Naquela época, podia afirmar, com relativa segurança, que ao desembarcar no
Brasil não me sentiria um “extraterreste”. Por outro lado, entendia que Moçambique e
Brasil tinham algumas semelhanças. Originárias da mesma matriz colonial, os
dois países eram e são atravessados por algumas semelhanças, pois ambos possuem
ainda enormes manchas de subdesenvolvimento, mais acentuadas em Moçambique,
pois tinha na época apenas 10 anos de independência. Interrogava-me sobre a
forma como os educadores brasileiros estariam enfrentando esses enormes
desafios da luta contra o analfabetismo e por uma elevação da qualidade de
ensino. Essas experiências poderiam, em alguma medida, iluminar as formas de enfrentar
os mesmos problemas em Moçambique.
Decisão tomada, era preciso, então,
torna-la operacional. O Brasil tinha um acordo com Moçambique relativo a
Estudantes-Convênio, através do qual eram facultadas vagas a estudantes
estrangeiros em universidades públicas brasileiras. O
Brasil facultava ainda uma pequena bolsa mas, segundo
as próprias autoridades brasileiras, manifestamente insuficiente para o
estudante se manter. A questão foi solucionada através do apoio de uma
organização internacional.
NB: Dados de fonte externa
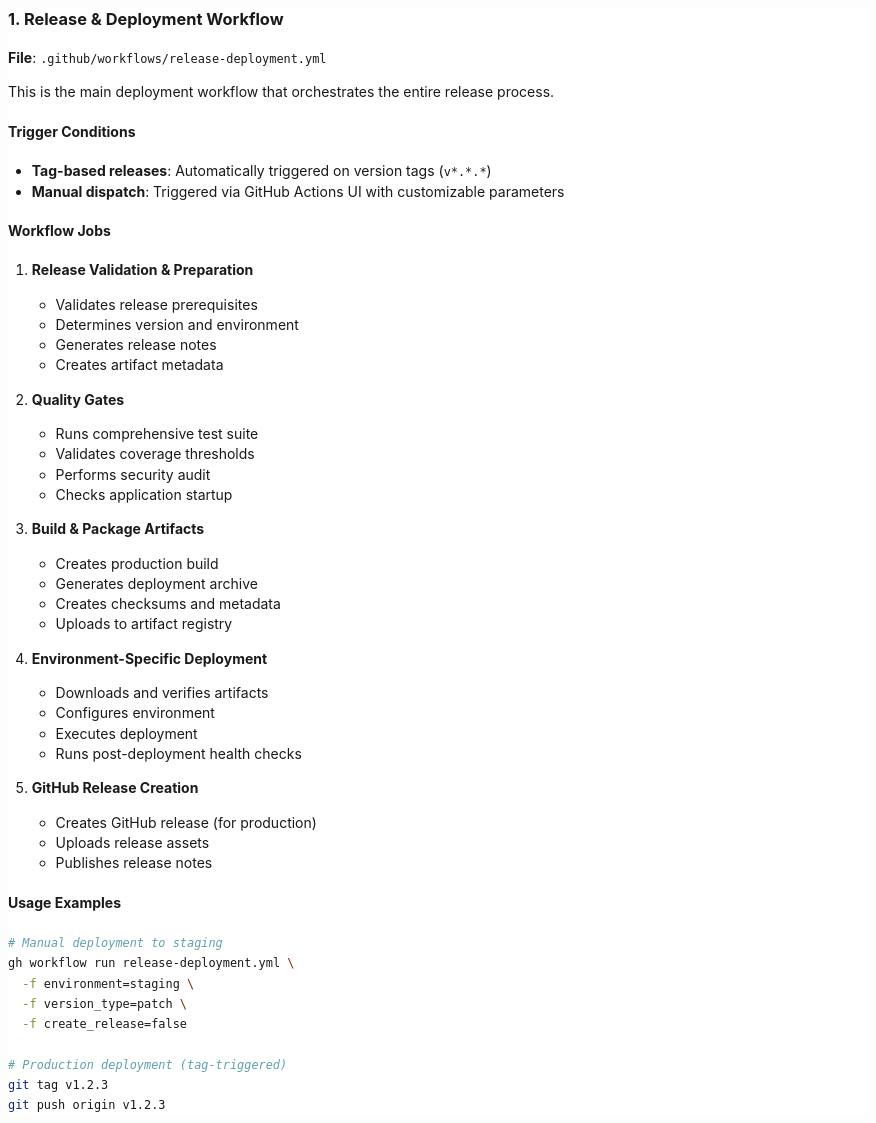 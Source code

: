 ### 1. Release & Deployment Workflow

**File**: `.github/workflows/release-deployment.yml`

This is the main deployment workflow that orchestrates the entire release process.

#### Trigger Conditions

- **Tag-based releases**: Automatically triggered on version tags (`v*.*.*`)
- **Manual dispatch**: Triggered via GitHub Actions UI with customizable parameters

#### Workflow Jobs

1. **Release Validation & Preparation**
   - Validates release prerequisites
   - Determines version and environment
   - Generates release notes
   - Creates artifact metadata

2. **Quality Gates**
   - Runs comprehensive test suite
   - Validates coverage thresholds
   - Performs security audit
   - Checks application startup

3. **Build & Package Artifacts**
   - Creates production build
   - Generates deployment archive
   - Creates checksums and metadata
   - Uploads to artifact registry

4. **Environment-Specific Deployment**
   - Downloads and verifies artifacts
   - Configures environment
   - Executes deployment
   - Runs post-deployment health checks

5. **GitHub Release Creation**
   - Creates GitHub release (for production)
   - Uploads release assets
   - Publishes release notes

#### Usage Examples

```bash
# Manual deployment to staging
gh workflow run release-deployment.yml \
  -f environment=staging \
  -f version_type=patch \
  -f create_release=false

# Production deployment (tag-triggered)
git tag v1.2.3
git push origin v1.2.3
```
Assim, cheguei ao Brasil onde fiz Pedagogia na
Universidade Federal de Minas Gerias (UFMG), depois fiz as provas de seleção
como qualquer estudante brasileiro para ingressar no Mestrado em Educação na
mesma instituição e, em seguida, fiz novamente provas de seleção para ingressar
no Doutorado em História e Filosofia da Educação na Pontifícia Universidade
Católica de São Paulo (PUC/SP).
O livro que agora estou lançando é, exatamente, fruto
da experiência que acabei de relatar.
A história da educação deste passado
recente de Moçambique tem produzido trabalhos relevantes, mas ainda é exígua. É
uma atividade para os moçambicanos realizarem, fundamentalmente um trabalho
para os trabalhadores da educação, para os historiadores. Aos primeiros, como
se de jornalistas se tratassem, caberia estudar o presente e as suas
incertezas, a febre da atualidade, a colheita dos fatos acabada de fazer. Aos
segundos, o passado e as suas zonas de sombra, a angústia da perspectiva, a
paciente reconstrução de um mundo desaparecido.